- [MATERIAL PROVIDED]
========

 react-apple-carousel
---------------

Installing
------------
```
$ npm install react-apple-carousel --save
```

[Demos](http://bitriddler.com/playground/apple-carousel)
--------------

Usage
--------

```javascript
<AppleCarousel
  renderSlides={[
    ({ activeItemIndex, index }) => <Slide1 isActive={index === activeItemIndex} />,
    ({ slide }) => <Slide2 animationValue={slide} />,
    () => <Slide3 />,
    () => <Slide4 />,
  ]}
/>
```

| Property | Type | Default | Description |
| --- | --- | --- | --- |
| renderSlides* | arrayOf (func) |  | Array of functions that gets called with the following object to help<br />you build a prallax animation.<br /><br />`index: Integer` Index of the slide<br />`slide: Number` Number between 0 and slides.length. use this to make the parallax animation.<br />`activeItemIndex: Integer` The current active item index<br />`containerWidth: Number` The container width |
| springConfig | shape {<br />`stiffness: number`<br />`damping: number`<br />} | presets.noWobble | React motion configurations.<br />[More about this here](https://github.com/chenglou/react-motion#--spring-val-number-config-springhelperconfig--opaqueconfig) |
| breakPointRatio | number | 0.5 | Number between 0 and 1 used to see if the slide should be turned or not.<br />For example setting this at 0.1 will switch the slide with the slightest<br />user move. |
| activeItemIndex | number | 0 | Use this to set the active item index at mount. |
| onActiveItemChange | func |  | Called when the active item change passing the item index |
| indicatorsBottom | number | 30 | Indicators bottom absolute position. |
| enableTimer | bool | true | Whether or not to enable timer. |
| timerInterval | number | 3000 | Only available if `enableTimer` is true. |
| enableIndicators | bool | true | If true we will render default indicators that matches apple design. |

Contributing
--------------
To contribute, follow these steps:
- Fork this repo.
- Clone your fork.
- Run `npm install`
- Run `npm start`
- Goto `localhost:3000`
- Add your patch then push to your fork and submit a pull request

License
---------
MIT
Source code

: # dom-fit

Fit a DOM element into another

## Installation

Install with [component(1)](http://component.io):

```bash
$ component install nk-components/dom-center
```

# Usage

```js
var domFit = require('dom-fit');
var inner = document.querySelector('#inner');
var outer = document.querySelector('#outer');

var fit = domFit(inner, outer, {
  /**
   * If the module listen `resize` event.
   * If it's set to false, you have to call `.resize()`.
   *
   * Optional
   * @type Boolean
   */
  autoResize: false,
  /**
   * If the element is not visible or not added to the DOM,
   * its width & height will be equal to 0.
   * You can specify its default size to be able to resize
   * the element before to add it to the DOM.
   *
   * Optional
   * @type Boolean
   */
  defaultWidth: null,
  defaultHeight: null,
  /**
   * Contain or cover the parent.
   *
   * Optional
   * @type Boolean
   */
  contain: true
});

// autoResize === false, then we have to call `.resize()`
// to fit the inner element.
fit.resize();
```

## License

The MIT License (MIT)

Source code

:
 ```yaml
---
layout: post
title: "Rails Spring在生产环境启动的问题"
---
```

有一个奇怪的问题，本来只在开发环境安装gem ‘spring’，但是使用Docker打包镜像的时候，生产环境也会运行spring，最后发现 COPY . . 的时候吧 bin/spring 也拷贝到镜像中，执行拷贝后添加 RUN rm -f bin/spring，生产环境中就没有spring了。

========

- [ASSIGNMENT] Your answer must be the lines from the one containing "Contributing" to the last line of the entries, repeated exactly and with nothing else.

- [RESPONSE TO THE EXERCISE]
Contributing
--------------
To contribute, follow these steps:
- Fork this repo.
- Clone your fork.
- Run `npm install`
- Run `npm start`
- Goto `localhost:3000`
- Add your patch then push to your fork and submit a pull request

License
---------
MIT
Source code

: # dom-fit

Fit a DOM element into another

## Installation

Install with [component(1)](http://component.io):

```bash
$ component install nk-components/dom-center
```

# Usage

```js
var domFit = require('dom-fit');
var inner = document.querySelector('#inner');
var outer = document.querySelector('#outer');

var fit = domFit(inner, outer, {
  /**
   * If the module listen `resize` event.
   * If it's set to false, you have to call `.resize()`.
   *
   * Optional
   * @type Boolean
   */
  autoResize: false,
  /**
   * If the element is not visible or not added to the DOM,
   * its width & height will be equal to 0.
   * You can specify its default size to be able to resize
   * the element before to add it to the DOM.
   *
   * Optional
   * @type Boolean
   */
  defaultWidth: null,
  defaultHeight: null,
  /**
   * Contain or cover the parent.
   *
   * Optional
   * @type Boolean
   */
  contain: true
});

// autoResize === false, then we have to call `.resize()`
// to fit the inner element.
fit.resize();
```

## License

The MIT License (MIT)

Source code

:
 ```yaml
---
layout: post
title: "Rails Spring在生产环境启动的问题"
---
```

有一个奇怪的问题，本来只在开发环境安装gem ‘spring’，但是使用Docker打包镜像的时候，生产环境也会运行spring，最后发现 COPY . . 的时候吧 bin/spring 也拷贝到镜像中，执行拷贝后添加 RUN rm -f bin/spring，生产环境中就没有spring了。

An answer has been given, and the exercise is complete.